What is expected: Print all of the records. Exclude the images.
*** Opening Supplied data ***
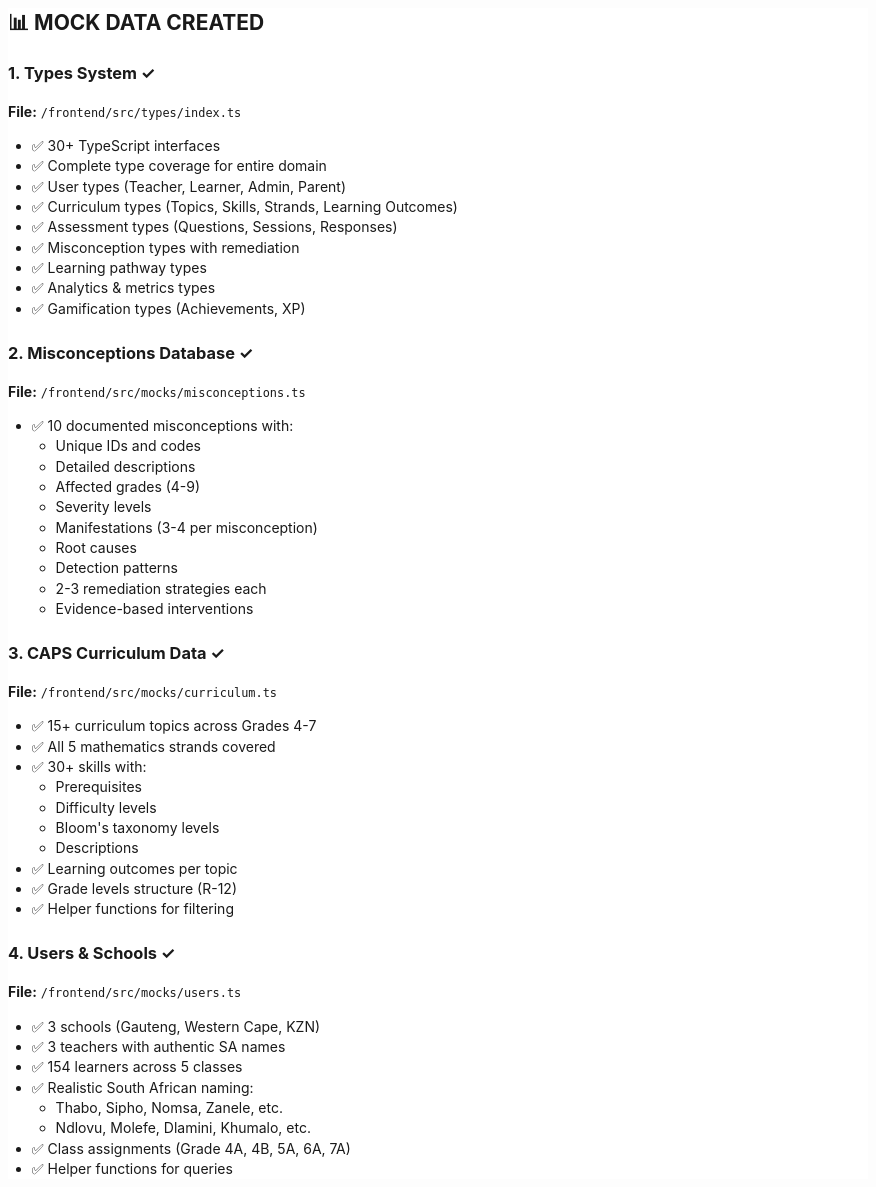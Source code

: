 
## 📊 **MOCK DATA CREATED**

### **1. Types System** ✓
**File:** `/frontend/src/types/index.ts`
- ✅ 30+ TypeScript interfaces
- ✅ Complete type coverage for entire domain
- ✅ User types (Teacher, Learner, Admin, Parent)
- ✅ Curriculum types (Topics, Skills, Strands, Learning Outcomes)
- ✅ Assessment types (Questions, Sessions, Responses)
- ✅ Misconception types with remediation
- ✅ Learning pathway types
- ✅ Analytics & metrics types
- ✅ Gamification types (Achievements, XP)

### **2. Misconceptions Database** ✓
**File:** `/frontend/src/mocks/misconceptions.ts`
- ✅ 10 documented misconceptions with:
  - Unique IDs and codes
  - Detailed descriptions
  - Affected grades (4-9)
  - Severity levels
  - Manifestations (3-4 per misconception)
  - Root causes
  - Detection patterns
  - 2-3 remediation strategies each
  - Evidence-based interventions

### **3. CAPS Curriculum Data** ✓
**File:** `/frontend/src/mocks/curriculum.ts`
- ✅ 15+ curriculum topics across Grades 4-7
- ✅ All 5 mathematics strands covered
- ✅ 30+ skills with:
  - Prerequisites
  - Difficulty levels
  - Bloom's taxonomy levels
  - Descriptions
- ✅ Learning outcomes per topic
- ✅ Grade levels structure (R-12)
- ✅ Helper functions for filtering

### **4. Users & Schools** ✓
**File:** `/frontend/src/mocks/users.ts`
- ✅ 3 schools (Gauteng, Western Cape, KZN)
- ✅ 3 teachers with authentic SA names
- ✅ 154 learners across 5 classes
- ✅ Realistic South African naming:
  - Thabo, Sipho, Nomsa, Zanele, etc.
  - Ndlovu, Molefe, Dlamini, Khumalo, etc.
- ✅ Class assignments (Grade 4A, 4B, 5A, 6A, 7A)
- ✅ Helper functions for queries
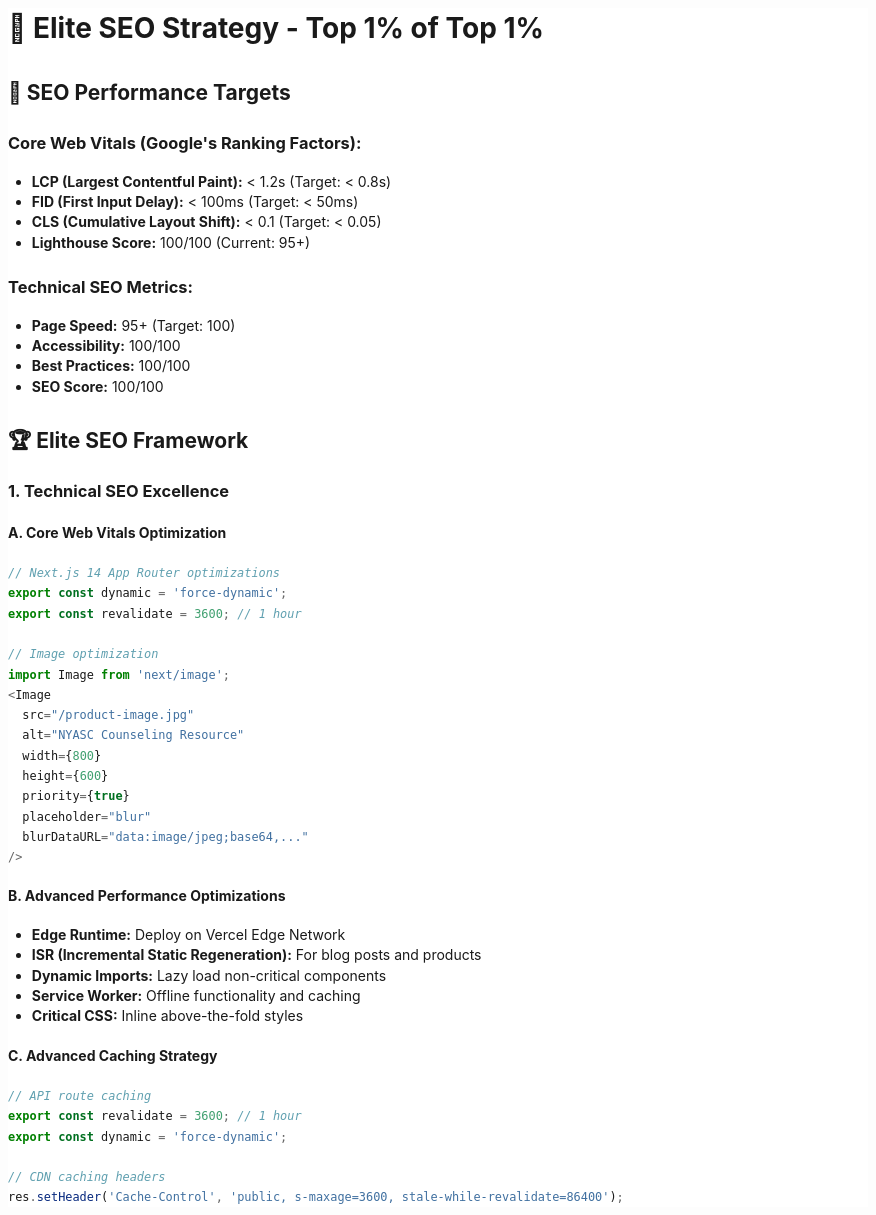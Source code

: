 # 🚀 Elite SEO Strategy - Top 1% of Top 1%

## **🎯 SEO Performance Targets**

### **Core Web Vitals (Google's Ranking Factors):**
- **LCP (Largest Contentful Paint):** < 1.2s (Target: < 0.8s)
- **FID (First Input Delay):** < 100ms (Target: < 50ms)
- **CLS (Cumulative Layout Shift):** < 0.1 (Target: < 0.05)
- **Lighthouse Score:** 100/100 (Current: 95+)

### **Technical SEO Metrics:**
- **Page Speed:** 95+ (Target: 100)
- **Accessibility:** 100/100
- **Best Practices:** 100/100
- **SEO Score:** 100/100

## **🏆 Elite SEO Framework**

### **1. Technical SEO Excellence**

#### **A. Core Web Vitals Optimization**
```javascript
// Next.js 14 App Router optimizations
export const dynamic = 'force-dynamic';
export const revalidate = 3600; // 1 hour

// Image optimization
import Image from 'next/image';
<Image
  src="/product-image.jpg"
  alt="NYASC Counseling Resource"
  width={800}
  height={600}
  priority={true}
  placeholder="blur"
  blurDataURL="data:image/jpeg;base64,..."
/>
```

#### **B. Advanced Performance Optimizations**
- **Edge Runtime:** Deploy on Vercel Edge Network
- **ISR (Incremental Static Regeneration):** For blog posts and products
- **Dynamic Imports:** Lazy load non-critical components
- **Service Worker:** Offline functionality and caching
- **Critical CSS:** Inline above-the-fold styles

#### **C. Advanced Caching Strategy**
```javascript
// API route caching
export const revalidate = 3600; // 1 hour
export const dynamic = 'force-dynamic';

// CDN caching headers
res.setHeader('Cache-Control', 'public, s-maxage=3600, stale-while-revalidate=86400');
```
*** Closing Supplied data ***
Expected answer:
Source code

: 
## 📊 **MOCK DATA CREATED**

### **1. Types System** ✓
**File:** `/frontend/src/types/index.ts`
- ✅ 30+ TypeScript interfaces
- ✅ Complete type coverage for entire domain
- ✅ User types (Teacher, Learner, Admin, Parent)
- ✅ Curriculum types (Topics, Skills, Strands, Learning Outcomes)
- ✅ Assessment types (Questions, Sessions, Responses)
- ✅ Misconception types with remediation
- ✅ Learning pathway types
- ✅ Analytics & metrics types
- ✅ Gamification types (Achievements, XP)

### **2. Misconceptions Database** ✓
**File:** `/frontend/src/mocks/misconceptions.ts`
- ✅ 10 documented misconceptions with:
  - Unique IDs and codes
  - Detailed descriptions
  - Affected grades (4-9)
  - Severity levels
  - Manifestations (3-4 per misconception)
  - Root causes
  - Detection patterns
  - 2-3 remediation strategies each
  - Evidence-based interventions

### **3. CAPS Curriculum Data** ✓
**File:** `/frontend/src/mocks/curriculum.ts`
- ✅ 15+ curriculum topics across Grades 4-7
- ✅ All 5 mathematics strands covered
- ✅ 30+ skills with:
  - Prerequisites
  - Difficulty levels
  - Bloom's taxonomy levels
  - Descriptions
- ✅ Learning outcomes per topic
- ✅ Grade levels structure (R-12)
- ✅ Helper functions for filtering

### **4. Users & Schools** ✓
**File:** `/frontend/src/mocks/users.ts`
- ✅ 3 schools (Gauteng, Western Cape, KZN)
- ✅ 3 teachers with authentic SA names
- ✅ 154 learners across 5 classes
- ✅ Realistic South African naming:
  - Thabo, Sipho, Nomsa, Zanele, etc.
  - Ndlovu, Molefe, Dlamini, Khumalo, etc.
- ✅ Class assignments (Grade 4A, 4B, 5A, 6A, 7A)
- ✅ Helper functions for queries
Source code

: # 🚀 Elite SEO Strategy - Top 1% of Top 1%

## **🎯 SEO Performance Targets**

### **Core Web Vitals (Google's Ranking Factors):**
- **LCP (Largest Contentful Paint):** < 1.2s (Target: < 0.8s)
- **FID (First Input Delay):** < 100ms (Target: < 50ms)
- **CLS (Cumulative Layout Shift):** < 0.1 (Target: < 0.05)
- **Lighthouse Score:** 100/100 (Current: 95+)

### **Technical SEO Metrics:**
- **Page Speed:** 95+ (Target: 100)
- **Accessibility:** 100/100
- **Best Practices:** 100/100
- **SEO Score:** 100/100

## **🏆 Elite SEO Framework**

### **1. Technical SEO Excellence**

#### **A. Core Web Vitals Optimization**
```javascript
// Next.js 14 App Router optimizations
export const dynamic = 'force-dynamic';
export const revalidate = 3600; // 1 hour

// Image optimization
import Image from 'next/image';
<Image
  src="/product-image.jpg"
  alt="NYASC Counseling Resource"
  width={800}
  height={600}
  priority={true}
  placeholder="blur"
  blurDataURL="data:image/jpeg;base64,..."
/>
```

#### **B. Advanced Performance Optimizations**
- **Edge Runtime:** Deploy on Vercel Edge Network
- **ISR (Incremental Static Regeneration):** For blog posts and products
- **Dynamic Imports:** Lazy load non-critical components
- **Service Worker:** Offline functionality and caching
- **Critical CSS:** Inline above-the-fold styles

#### **C. Advanced Caching Strategy**
```javascript
// API route caching
export const revalidate = 3600; // 1 hour
export const dynamic = 'force-dynamic';

// CDN caching headers
res.setHeader('Cache-Control', 'public, s-maxage=3600, stale-while-revalidate=86400');
```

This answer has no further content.